Workers need more leverage than they have within the existing, faltering system of enterprise-based collective bargaining, and more of a voice than they currently have in either formulating or enforcing legislated labor standards. Sectoral co-regulatory institutions, such as the state and local labor standards boards that are arising across the country, might combine some of the virtues and combat the respective shortcomings of both collective bargaining and conventional regulatory strategies for improving terms and conditions of work. 

Many questions about sectoral co-regulation remain. To name a few:  What can workers bring to sectoral standard-setting processes beyond the role they play in conventional political or administrative standard-setting processes?  How can workers be represented in co-regulatory processes, and how can workers’ representatives and their co-regulatory activities be funded, absent formal union representation? And what about the legitimacy and integrity of a co-regulatory standard-setting process? Both collective bargaining and conventional regulation of labor standards are governed by well-established bodies of law—labor law and the law governing legislative and administrative processes, respectively. Co-regulation might be in need of its own governance principles. Elsewhere I try to refine these questions and suggest some tentative answers by looking at some examples of sectoral co-regulation, including the 2022 California FAST Act.

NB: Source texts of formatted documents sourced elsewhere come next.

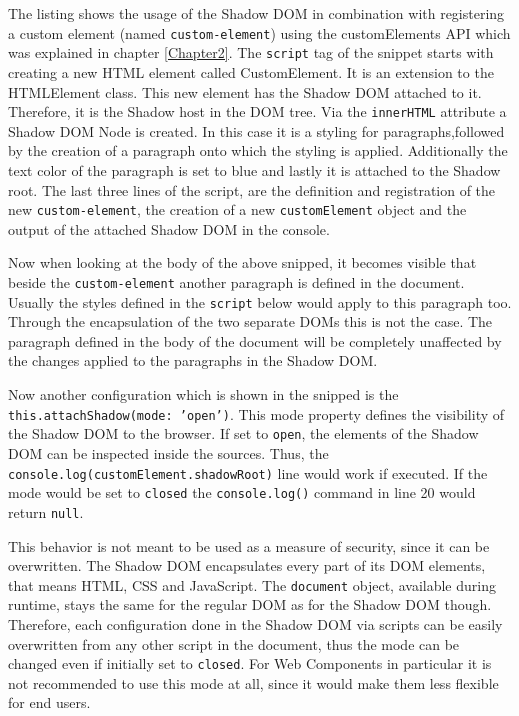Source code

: The listing shows the usage of the Shadow DOM in combination with registering a custom element (named \texttt{custom-element}) using the customElements API which was explained in chapter \ref{Chapter2}.
The \texttt{script} tag of the snippet starts with creating a new HTML element called CustomElement. It is an extension to the HTMLElement class. This new element has the Shadow DOM attached to it. Therefore, it is the Shadow host in the DOM tree. Via the \texttt{innerHTML} attribute a Shadow DOM Node is created. In this case it is a styling for paragraphs,followed by the creation of a paragraph onto which the styling is applied. Additionally the text color of the paragraph is set to blue and lastly it is attached to the Shadow root.
The last three lines of the script, are the definition and registration of the new \texttt{custom-element}, the creation of a new \texttt{customElement} object and the output of the attached Shadow DOM in the console.

Now when looking at the body of the above snipped, it becomes visible that beside the \texttt{custom-element} another paragraph is defined in the document. Usually the styles defined in the \texttt{script} below would apply to this paragraph too. Through the encapsulation of the two separate DOMs this is not the case. The paragraph defined in the body of the document will be completely unaffected by the changes applied to the paragraphs in the Shadow DOM.\cite{simon_thesis}

Now another configuration which is shown in the snipped is the \texttt{this.attachShadow({mode: 'open'})}. This mode property defines the visibility of the Shadow DOM to the browser. If set to \texttt{open}, the elements of the Shadow DOM can be inspected inside the sources. Thus, the \texttt{console.log(customElement.shadowRoot)} line would work if executed. 
If the mode would be set to \texttt{closed}  the \texttt{console.log()} command in line 20 would return \texttt{null}.\cite{simon_thesis}

This behavior is not meant to be used as a measure of security, since it can be overwritten. The Shadow DOM encapsulates every part of its DOM elements, that means HTML, CSS and JavaScript. The \texttt{document} object, available during runtime, stays the same for the regular DOM as for the Shadow DOM though. Therefore, each configuration done in the Shadow DOM via scripts can be easily overwritten from any other script in the document, thus the mode can be changed even if initially set to \texttt{closed}.\cite{shadow_dom_encapsulation} For Web Components in particular it is not recommended to use this mode at all, since it would make them less flexible for end users.\cite{wc_shadow_dom_google}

Genuine sectoral bargaining in the United States is a long-term aspiration if not a chimera. But sectoral co-regulation, with its old roots and new shoots, is gaining traction. Sectoral co-regulatory structures in which workers and their organizations have an institutionalized role could overcome the least-common-denominator problem of jurisdiction-wide minimum standards and fill part of the gap left by the decline of collective bargaining. Sectoral regulatory and co-regulatory structures and standards at the state and local level face few legal hurdles and surmountable political hurdles in many states and cities. Policy objections to the economic sustainability of higher sectoral labor standards at the state or local level will obviously vary by sector and locality, and will require attention within the standard-setting process. But part of the appeal of sectoral regulation is that it can vary by sector and locality. 

Sectoral co-regulation is not a substitute for either collective bargaining or meaningful jurisdiction-wide minimum standards. But sectoral co-regulation has important virtues in a world in which workers need more tools and more leverage than existing labor and employment law affords them. Co-regulatory reforms at the sectoral level, where individuals share work and working conditions, can offer a focal point for collective action; they require workers to organize, identify common concerns, and collectively navigate political, legislative, and administrative processes to achieve shared ends. These campaigns and the co-regulatory processes that can result both spur and embody moments of democratic engagement and democratic control over workplace governance.